Content starts
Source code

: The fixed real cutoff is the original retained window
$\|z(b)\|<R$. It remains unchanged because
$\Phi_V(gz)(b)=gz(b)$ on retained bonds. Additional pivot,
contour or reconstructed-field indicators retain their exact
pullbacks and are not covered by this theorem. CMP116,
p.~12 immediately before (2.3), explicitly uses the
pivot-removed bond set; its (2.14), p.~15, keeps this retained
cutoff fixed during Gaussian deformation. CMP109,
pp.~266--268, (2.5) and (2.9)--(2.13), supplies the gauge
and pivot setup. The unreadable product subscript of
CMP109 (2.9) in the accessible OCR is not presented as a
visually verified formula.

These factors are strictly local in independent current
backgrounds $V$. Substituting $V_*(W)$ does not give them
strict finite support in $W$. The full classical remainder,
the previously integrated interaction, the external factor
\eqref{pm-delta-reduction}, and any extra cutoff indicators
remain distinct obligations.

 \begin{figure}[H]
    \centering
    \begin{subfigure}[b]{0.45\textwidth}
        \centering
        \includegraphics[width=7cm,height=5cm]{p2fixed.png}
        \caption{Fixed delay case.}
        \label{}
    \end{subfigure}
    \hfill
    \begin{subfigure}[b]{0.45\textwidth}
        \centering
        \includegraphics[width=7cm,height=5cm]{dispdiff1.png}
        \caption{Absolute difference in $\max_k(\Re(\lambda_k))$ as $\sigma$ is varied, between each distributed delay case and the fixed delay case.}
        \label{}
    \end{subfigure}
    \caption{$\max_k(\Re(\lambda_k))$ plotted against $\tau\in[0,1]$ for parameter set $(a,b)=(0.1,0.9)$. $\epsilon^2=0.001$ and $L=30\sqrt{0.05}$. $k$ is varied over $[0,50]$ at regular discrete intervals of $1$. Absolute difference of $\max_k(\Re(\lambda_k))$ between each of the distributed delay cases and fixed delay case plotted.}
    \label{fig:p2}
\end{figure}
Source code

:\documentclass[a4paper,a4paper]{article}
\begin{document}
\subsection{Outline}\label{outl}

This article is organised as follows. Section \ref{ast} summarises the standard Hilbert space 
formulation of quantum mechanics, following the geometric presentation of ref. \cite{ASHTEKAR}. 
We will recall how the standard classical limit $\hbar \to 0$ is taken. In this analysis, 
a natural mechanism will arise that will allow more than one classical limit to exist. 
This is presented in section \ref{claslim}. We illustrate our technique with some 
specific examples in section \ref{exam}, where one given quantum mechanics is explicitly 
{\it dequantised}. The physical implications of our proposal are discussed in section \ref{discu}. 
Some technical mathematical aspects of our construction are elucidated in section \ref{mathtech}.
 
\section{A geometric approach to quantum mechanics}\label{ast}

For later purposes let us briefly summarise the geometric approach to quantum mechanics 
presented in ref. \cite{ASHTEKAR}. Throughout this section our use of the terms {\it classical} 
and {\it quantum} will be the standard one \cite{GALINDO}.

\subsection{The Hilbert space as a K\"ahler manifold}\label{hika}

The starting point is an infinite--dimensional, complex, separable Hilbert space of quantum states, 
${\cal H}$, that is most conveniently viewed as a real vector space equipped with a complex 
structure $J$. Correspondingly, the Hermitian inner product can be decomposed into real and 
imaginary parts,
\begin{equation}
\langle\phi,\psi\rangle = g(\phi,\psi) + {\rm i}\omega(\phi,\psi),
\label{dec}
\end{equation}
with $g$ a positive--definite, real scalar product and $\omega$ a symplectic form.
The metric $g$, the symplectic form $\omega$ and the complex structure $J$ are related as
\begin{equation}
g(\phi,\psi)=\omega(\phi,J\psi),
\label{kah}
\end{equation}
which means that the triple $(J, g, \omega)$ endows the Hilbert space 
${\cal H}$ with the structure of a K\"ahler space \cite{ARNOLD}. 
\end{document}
Content ends
In the listing above, locate the line containing "a natural mechanism" and the line containing "which means that", then transcribe both and every line between them verbatim.

**Response below**
a natural mechanism will arise that will allow more than one classical limit to exist. 
This is presented in section \ref{claslim}. We illustrate our technique with some 
specific examples in section \ref{exam}, where one given quantum mechanics is explicitly 
{\it dequantised}. The physical implications of our proposal are discussed in section \ref{discu}. 
Some technical mathematical aspects of our construction are elucidated in section \ref{mathtech}.
 
\section{A geometric approach to quantum mechanics}\label{ast}

For later purposes let us briefly summarise the geometric approach to quantum mechanics 
presented in ref. \cite{ASHTEKAR}. Throughout this section our use of the terms {\it classical} 
and {\it quantum} will be the standard one \cite{GALINDO}.

\subsection{The Hilbert space as a K\"ahler manifold}\label{hika}

The starting point is an infinite--dimensional, complex, separable Hilbert space of quantum states, 
${\cal H}$, that is most conveniently viewed as a real vector space equipped with a complex 
structure $J$. Correspondingly, the Hermitian inner product can be decomposed into real and 
imaginary parts,
\begin{equation}
\langle\phi,\psi\rangle = g(\phi,\psi) + {\rm i}\omega(\phi,\psi),
\label{dec}
\end{equation}
with $g$ a positive--definite, real scalar product and $\omega$ a symplectic form.
The metric $g$, the symplectic form $\omega$ and the complex structure $J$ are related as
\begin{equation}
g(\phi,\psi)=\omega(\phi,J\psi),
\label{kah}
\end{equation}
which means that the triple $(J, g, \omega)$ endows the Hilbert space 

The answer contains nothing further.